Knock Donald Trump down, and he only becomes more powerful. The former reality-TV star and Republican presidential contender has now officially eaten up more than half of this summer’s election 2016 coverage on the weekday evening network broadcasts, according to media analyst Andrew Tyndall.

Out of 114 minutes of coverage from the beginning of June to Friday, Trump gobbled up a full hour, or 52 percent of the airtime.

Trump’s on-air presence has expanded either in spite of or because of his penchant for scandalizing remarks that have invited almost universal condemnation, most recently his mocking Arizona Sen. John McCain for being captured during his tour in Vietnam.

Trump also continues to continues to ride high in the polls, with a new survey by Monmouth University placing him at 24 percent among likely Republican presidential primary voters, with runner-up Jeb Bush far behind, at 12 percent.

Crunching the numbers, Tyndall found that Trump was far and away the most covered story last week, maxing out at 30 mins of coverage compared to the 23 minutes spent covering Sandra Bland, a black Texas woman found dead in her jail cell three days after her traffic-stop arrest involving widely criticized behavior by police caught on video.

“He was the lead story on 'NBC Nightly News' last Monday and Tuesday and on 'CBS Evening News' on Monday,” Tyndall wrote.

International Business Times reported last week that Trump had been closing in on 40 percent of the total network evening broadcasts, while also dominating cable.

Notably, NBC covers Trump significantly more than either CBS or ABC does: It spent 35 minutes on Trump, while CBS spent only 16 minutes and ABC a mere 8. That’s 62 percent of NBC’s election coverage, compared to CBS’ 53 percent and ABC’s 31 percent.

Trump's former shows, "The Apprentice" and "Celebrity Apprentice," used to air on NBC. The network severed its ties with Trump after he called Mexican immigrants "rapists" and drug dealers in his presidential announcement speech last month.

It’s still not enough for Trump.
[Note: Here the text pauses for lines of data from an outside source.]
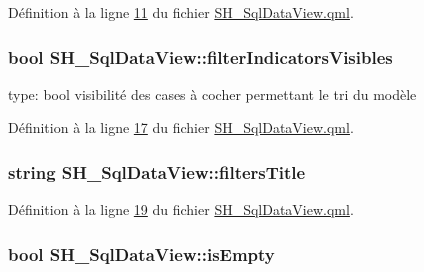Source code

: Définition à la ligne \hyperlink{SH__SqlDataView_8qml_source_l00011}{11} du fichier \hyperlink{SH__SqlDataView_8qml_source}{S\-H\-\_\-\-Sql\-Data\-View.\-qml}.

\hypertarget{classSH__SqlDataView_afdc0805dc2ce3af4e9ce5331a81d7e13}{
\subsubsection[{filter\-Indicators\-Visibles}]{\setlength{\rightskip}{0pt plus 5cm}bool S\-H\-\_\-\-Sql\-Data\-View\-::filter\-Indicators\-Visibles}}\label{classSH__SqlDataView_afdc0805dc2ce3af4e9ce5331a81d7e13}
type\-: bool visibilité des cases à cocher permettant le tri du modèle 

Définition à la ligne \hyperlink{SH__SqlDataView_8qml_source_l00017}{17} du fichier \hyperlink{SH__SqlDataView_8qml_source}{S\-H\-\_\-\-Sql\-Data\-View.\-qml}.

\hypertarget{classSH__SqlDataView_a96eb074075b9ba561603a081992a1cfc}{
\subsubsection[{filters\-Title}]{\setlength{\rightskip}{0pt plus 5cm}string S\-H\-\_\-\-Sql\-Data\-View\-::filters\-Title}}\label{classSH__SqlDataView_a96eb074075b9ba561603a081992a1cfc}


Définition à la ligne \hyperlink{SH__SqlDataView_8qml_source_l00019}{19} du fichier \hyperlink{SH__SqlDataView_8qml_source}{S\-H\-\_\-\-Sql\-Data\-View.\-qml}.

\hypertarget{classSH__SqlDataView_a3ceaf016d4dace986a92e2e77772bac9}{
\subsubsection[{is\-Empty}]{\setlength{\rightskip}{0pt plus 5cm}bool S\-H\-\_\-\-Sql\-Data\-View\-::is\-Empty}}\label{classSH__SqlDataView_a3ceaf016d4dace986a92e2e77772bac9}



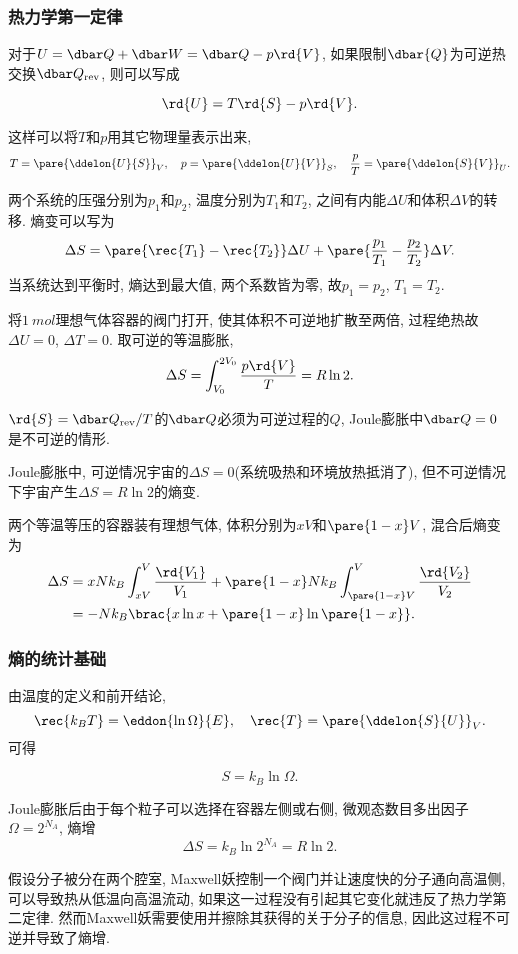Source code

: \documentclass[../Thermal.tex]{subfiles}
\begin{document}
\subsubsection{热力学第一定律}
对于$U=\dbar Q + \dbar W = \dbar Q - p\rd{V}$, 如果限制$\dbar{Q}$为可逆热交换$\dbar Q_{\text{rev}}$, 则可以写成
\begin{finale}
\[ \rd{U} = T \rd{S} - p \rd{V}. \]
\end{finale}
这样可以将$T$和$p$用其它物理量表示出来,
\[ T = \pare{\ddelon{U}{S}}_V,\quad p = \pare{\ddelon{U}{V}}_S,\quad \frac{p}{T} = \pare{\ddelon{S}{V}}_U. \]
\begin{ex}
\label{ex:transofp}
两个系统的压强分别为$p_1$和$p_2$, 温度分别为$T_1$和$T_2$, 之间有内能$\Delta U$和体积$\Delta V$的转移. 熵变可以写为
\[ \Delta S = \pare{\rec{T_1} - \rec{T_2}}\Delta U + \pare{\frac{p_1}{T_1} - \frac{p_2}{T_2}}\Delta V. \]
当系统达到平衡时, 熵达到最大值, 两个系数皆为零, 故$p_1 = p_2$, $T_1 = T_2$.
\end{ex}
\begin{ex}[Joule膨胀]
将$\SI{1}{mol}$理想气体容器的阀门打开, 使其体积不可逆地扩散至两倍, 过程绝热故$\Delta U = 0$, $\Delta T = 0$. 取可逆的等温膨胀,
\[ \Delta S = \int_{V_0}^{2V_0} \frac{p\rd{V}}{T} = R\ln 2. \]
\end{ex}
\begin{pitfall}
$\rd{S} = \dbar Q_{\mathrm{rev}}/T$的$\dbar Q$必须为可逆过程的$Q$, Joule膨胀中$\dbar Q=0$是不可逆的情形.
\end{pitfall}
\begin{ex}
Joule膨胀中, 可逆情况宇宙的$\Delta S = 0$(系统吸热和环境放热抵消了), 但不可逆情况下宇宙产生$\Delta S = R \ln 2$的熵变.
\end{ex}
\begin{ex}[混合熵]
两个等温等压的容器装有理想气体, 体积分别为$xV$和$\pare{1-x}V$, 混合后熵变为
\begin{align*}
\Delta S &= xNk_B\int_{xV}^V\frac{\rd{V_1}}{V_1} + \pare{1-x}Nk_B\int_{\pare{1-x}V}^V\frac{\rd{V_2}}{V_2}\\
&= -Nk_B\brac{x\ln x+\pare{1-x}\ln\pare{1-x}}.
\end{align*}
\end{ex}
\subsubsection{熵的统计基础}
由温度的定义和前开结论,
\[ \rec{k_BT} = \eddon{\ln\Omega}{E},\quad \rec{T} = \pare{\ddelon{S}{U}}_V. \]
可得
\begin{finale}
\[ S = k_B \ln\Omega. \]
\end{finale}
\begin{ex}[Joule膨胀]
Joule膨胀后由于每个粒子可以选择在容器左侧或右侧, 微观态数目多出因子$\Omega = 2^{N_A}$, 熵增
\[ \Delta S = k_B \ln 2^{N_A} = R \ln 2. \]
\end{ex}
\begin{ex}[Maxwell妖]
假设分子被分在两个腔室, Maxwell妖控制一个阀门并让速度快的分子通向高温侧, 可以导致热从低温向高温流动, 如果这一过程没有引起其它变化就违反了热力学第二定律. 然而Maxwell妖需要使用并擦除其获得的关于分子的信息, 因此这过程不可逆并导致了熵增.
\end{ex}
\end{document}
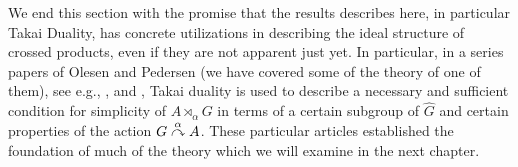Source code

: We end this section with the promise that the results describes here, in particular Takai Duality, has concrete utilizations in describing the ideal structure of crossed products, even if they are not apparent just yet. In particular, in a series papers of Olesen and Pedersen (we have covered some of the theory of one of them), see e.g., \cite{olesenpedersen1}, \cite{olesenpedersen2} and \cite{olesenpedersen3}, Takai duality is used to describe a necessary and sufficient condition for simplicity of $A \rtimes_\alpha G$ in terms of a certain subgroup of $\hat G$ and certain properties of the action $G \stackrel{\alpha}{\curvearrowright} A$. These particular articles established the foundation of much of the theory which we will examine in the next chapter.
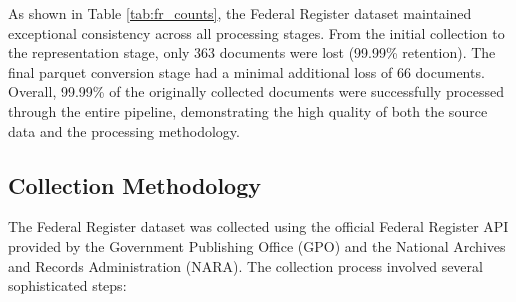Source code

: As shown in Table \ref{tab:fr_counts}, the Federal Register dataset maintained exceptional consistency across all processing stages. From the initial collection to the representation stage, only 363 documents were lost (99.99\% retention). The final parquet conversion stage had a minimal additional loss of 66 documents. Overall, 99.99\% of the originally collected documents were successfully processed through the entire pipeline, demonstrating the high quality of both the source data and the processing methodology.

\subsection{Collection Methodology}

The Federal Register dataset was collected using the official Federal Register API provided by the Government Publishing Office (GPO) and the National Archives and Records Administration (NARA). The collection process involved several sophisticated steps:

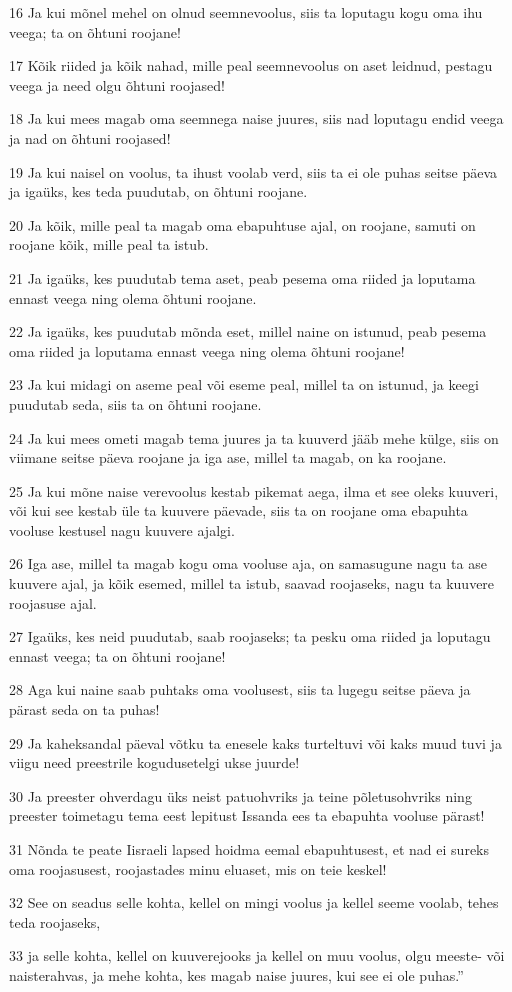 \par 16 Ja kui mõnel mehel on olnud seemnevoolus, siis ta loputagu kogu oma ihu veega; ta on õhtuni roojane!
\par 17 Kõik riided ja kõik nahad, mille peal seemnevoolus on aset leidnud, pestagu veega ja need olgu õhtuni roojased!
\par 18 Ja kui mees magab oma seemnega naise juures, siis nad loputagu endid veega ja nad on õhtuni roojased!
\par 19 Ja kui naisel on voolus, ta ihust voolab verd, siis ta ei ole puhas seitse päeva ja igaüks, kes teda puudutab, on õhtuni roojane.
\par 20 Ja kõik, mille peal ta magab oma ebapuhtuse ajal, on roojane, samuti on roojane kõik, mille peal ta istub.
\par 21 Ja igaüks, kes puudutab tema aset, peab pesema oma riided ja loputama ennast veega ning olema õhtuni roojane.
\par 22 Ja igaüks, kes puudutab mõnda eset, millel naine on istunud, peab pesema oma riided ja loputama ennast veega ning olema õhtuni roojane!
\par 23 Ja kui midagi on aseme peal või eseme peal, millel ta on istunud, ja keegi puudutab seda, siis ta on õhtuni roojane.
\par 24 Ja kui mees ometi magab tema juures ja ta kuuverd jääb mehe külge, siis on viimane seitse päeva roojane ja iga ase, millel ta magab, on ka roojane.
\par 25 Ja kui mõne naise verevoolus kestab pikemat aega, ilma et see oleks kuuveri, või kui see kestab üle ta kuuvere päevade, siis ta on roojane oma ebapuhta vooluse kestusel nagu kuuvere ajalgi.
\par 26 Iga ase, millel ta magab kogu oma vooluse aja, on samasugune nagu ta ase kuuvere ajal, ja kõik esemed, millel ta istub, saavad roojaseks, nagu ta kuuvere roojasuse ajal.
\par 27 Igaüks, kes neid puudutab, saab roojaseks; ta pesku oma riided ja loputagu ennast veega; ta on õhtuni roojane!
\par 28 Aga kui naine saab puhtaks oma voolusest, siis ta lugegu seitse päeva ja pärast seda on ta puhas!
\par 29 Ja kaheksandal päeval võtku ta enesele kaks turteltuvi või kaks muud tuvi ja viigu need preestrile kogudusetelgi ukse juurde!
\par 30 Ja preester ohverdagu üks neist patuohvriks ja teine põletusohvriks ning preester toimetagu tema eest lepitust Issanda ees ta ebapuhta vooluse pärast!
\par 31 Nõnda te peate Iisraeli lapsed hoidma eemal ebapuhtusest, et nad ei sureks oma roojasusest, roojastades minu eluaset, mis on teie keskel!
\par 32 See on seadus selle kohta, kellel on mingi voolus ja kellel seeme voolab, tehes teda roojaseks,
\par 33 ja selle kohta, kellel on kuuverejooks ja kellel on muu voolus, olgu meeste- või naisterahvas, ja mehe kohta, kes magab naise juures, kui see ei ole puhas.”

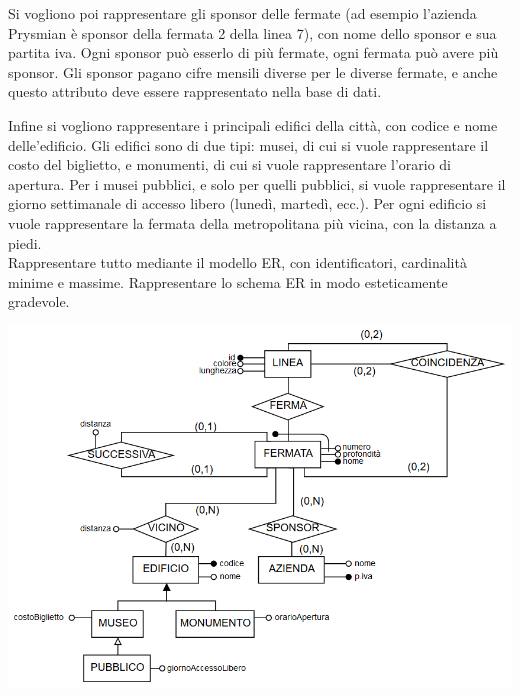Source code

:\documentclass[a4paper]{article}
\begin{document}
Si vogliono poi rappresentare gli sponsor delle fermate (ad esempio l'azienda Prysmian è sponsor della fermata 2 della linea 7), con nome dello sponsor e sua partita iva. Ogni sponsor può esserlo di più fermate, ogni fermata può avere più sponsor. Gli sponsor pagano cifre mensili diverse per le diverse fermate, e anche questo attributo deve essere rappresentato nella base di dati.

Infine si vogliono rappresentare i principali edifici della città, con codice e nome delle'edificio. Gli edifici sono di due tipi: musei, di cui si vuole rappresentare il costo del biglietto, e monumenti, di cui si vuole rappresentare l'orario di apertura. Per i musei pubblici, e solo per quelli pubblici, si vuole rappresentare il giorno settimanale di accesso libero (lunedì, martedì, ecc.). Per ogni edificio si vuole rappresentare la fermata della metropolitana più vicina, con la distanza a piedi.\medskip\medskip\\
%
Rappresentare tutto mediante il modello ER, con identificatori, cardinalità minime e massime. Rappresentare lo schema ER in modo esteticamente gradevole.
\begin{center}
  \includegraphics[scale=0.7]{img/es_er.png}
\end{center}
\end{document}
On Friday, the same day he was pushed out of the morning cable coverage by fellow GOP contender Louisiana Gov. Bobby Jindal -- who was living out his “Giuliani moment” responding to the deadly shooting at a Lafayette, Louisiana, movie theater -- Trump chided MSNBC’s “Morning Joe” panel for not dropping his name enough.

"Donald, what are you talking about? How thin is your skin? I've been talking about you for a week!" co-host Joe Scarborough said.

“What about Trump?” the mogul replied.